+++ Supplied information
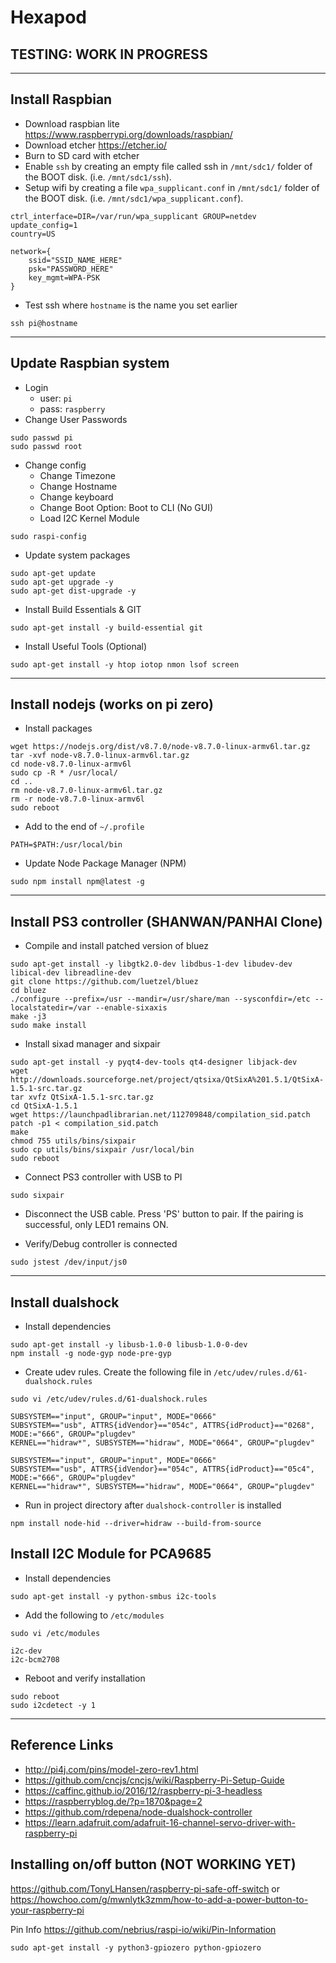 # Hexapod

## TESTING: WORK IN PROGRESS

---
## Install Raspbian
- Download raspbian lite https://www.raspberrypi.org/downloads/raspbian/
- Download etcher https://etcher.io/
- Burn to SD card with etcher
- Enable `ssh` by creating an empty file called ssh in `/mnt/sdc1/` folder of the BOOT disk. (i.e. `/mnt/sdc1/ssh`). 
- Setup wifi by creating a file `wpa_supplicant.conf` in `/mnt/sdc1/` folder of the BOOT disk. (i.e. `/mnt/sdc1/wpa_supplicant.conf`).
```
ctrl_interface=DIR=/var/run/wpa_supplicant GROUP=netdev
update_config=1
country=US

network={
    ssid="SSID_NAME_HERE"
    psk="PASSWORD_HERE"
    key_mgmt=WPA-PSK
}
```

- Test ssh where `hostname` is the name you set earlier
```
ssh pi@hostname
```

---
## Update Raspbian system
- Login 
  - user: `pi`
  - pass: `raspberry`
- Change User Passwords
```
sudo passwd pi
sudo passwd root
```

- Change config
  - Change Timezone
  - Change Hostname
  - Change keyboard
  - Change Boot Option: Boot to CLI (No GUI)
  - Load I2C Kernel Module
```
sudo raspi-config
```

- Update system packages
```
sudo apt-get update
sudo apt-get upgrade -y
sudo apt-get dist-upgrade -y
```

- Install Build Essentials & GIT
```
sudo apt-get install -y build-essential git
```

- Install Useful Tools (Optional)
```
sudo apt-get install -y htop iotop nmon lsof screen
```

---
## Install nodejs (works on pi zero)
- Install packages
```
wget https://nodejs.org/dist/v8.7.0/node-v8.7.0-linux-armv6l.tar.gz
tar -xvf node-v8.7.0-linux-armv6l.tar.gz
cd node-v8.7.0-linux-armv6l
sudo cp -R * /usr/local/
cd ..
rm node-v8.7.0-linux-armv6l.tar.gz
rm -r node-v8.7.0-linux-armv6l
sudo reboot
```

- Add to the end of `~/.profile`
```
PATH=$PATH:/usr/local/bin
```

- Update Node Package Manager (NPM)
```
sudo npm install npm@latest -g
```

---
## Install PS3 controller (SHANWAN/PANHAI Clone)
- Compile and install patched version of bluez
```
sudo apt-get install -y libgtk2.0-dev libdbus-1-dev libudev-dev libical-dev libreadline-dev
git clone https://github.com/luetzel/bluez
cd bluez
./configure --prefix=/usr --mandir=/usr/share/man --sysconfdir=/etc --localstatedir=/var --enable-sixaxis
make -j3
sudo make install
```

- Install sixad manager and sixpair
```
sudo apt-get install -y pyqt4-dev-tools qt4-designer libjack-dev
wget http://downloads.sourceforge.net/project/qtsixa/QtSixA%201.5.1/QtSixA-1.5.1-src.tar.gz
tar xvfz QtSixA-1.5.1-src.tar.gz
cd QtSixA-1.5.1
wget https://launchpadlibrarian.net/112709848/compilation_sid.patch
patch -p1 < compilation_sid.patch
make
chmod 755 utils/bins/sixpair
sudo cp utils/bins/sixpair /usr/local/bin
sudo reboot
```

- Connect PS3 controller with USB to PI
```
sudo sixpair
```

- Disconnect the USB cable. Press 'PS' button to pair. If the pairing is successful, only LED1 remains ON.

- Verify/Debug controller is connected
```
sudo jstest /dev/input/js0
```

---
## Install dualshock 
- Install dependencies
```
sudo apt-get install -y libusb-1.0-0 libusb-1.0-0-dev
npm install -g node-gyp node-pre-gyp
```

- Create udev rules. Create the following file in `/etc/udev/rules.d/61-dualshock.rules`
```
sudo vi /etc/udev/rules.d/61-dualshock.rules
```

```
SUBSYSTEM=="input", GROUP="input", MODE="0666"
SUBSYSTEM=="usb", ATTRS{idVendor}=="054c", ATTRS{idProduct}=="0268", MODE:="666", GROUP="plugdev"
KERNEL=="hidraw*", SUBSYSTEM=="hidraw", MODE="0664", GROUP="plugdev"

SUBSYSTEM=="input", GROUP="input", MODE="0666"
SUBSYSTEM=="usb", ATTRS{idVendor}=="054c", ATTRS{idProduct}=="05c4", MODE:="666", GROUP="plugdev"
KERNEL=="hidraw*", SUBSYSTEM=="hidraw", MODE="0664", GROUP="plugdev"
```

- Run in project directory after `dualshock-controller` is installed
```
npm install node-hid --driver=hidraw --build-from-source
```

## Install I2C Module for PCA9685

- Install dependencies
```
sudo apt-get install -y python-smbus i2c-tools
```

- Add the following to `/etc/modules`
```
sudo vi /etc/modules
```

```
i2c-dev 
i2c-bcm2708
```

- Reboot and verify installation
```
sudo reboot
sudo i2cdetect -y 1
```

---
## Reference Links

- http://pi4j.com/pins/model-zero-rev1.html
- https://github.com/cncjs/cncjs/wiki/Raspberry-Pi-Setup-Guide
- https://caffinc.github.io/2016/12/raspberry-pi-3-headless
- https://raspberryblog.de/?p=1870&page=2
- https://github.com/rdepena/node-dualshock-controller
- https://learn.adafruit.com/adafruit-16-channel-servo-driver-with-raspberry-pi




## Installing on/off button (NOT WORKING YET)
https://github.com/TonyLHansen/raspberry-pi-safe-off-switch
or 
https://howchoo.com/g/mwnlytk3zmm/how-to-add-a-power-button-to-your-raspberry-pi


Pin Info
https://github.com/nebrius/raspi-io/wiki/Pin-Information

```
sudo apt-get install -y python3-gpiozero python-gpiozero
```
++++++
■ **Problem to solve**
Leave out the pictures and repeat exactly the lines from the first line of the data through the line containing "by creating an". Add nothing else.

■ **Response to the task**
 # Hexapod

## TESTING: WORK IN PROGRESS

---
## Install Raspbian
- Download raspbian lite https://www.raspberrypi.org/downloads/raspbian/
- Download etcher https://etcher.io/
- Burn to SD card with etcher
- Enable `ssh` by creating an empty file called ssh in `/mnt/sdc1/` folder of the BOOT disk. (i.e. `/mnt/sdc1/ssh`). 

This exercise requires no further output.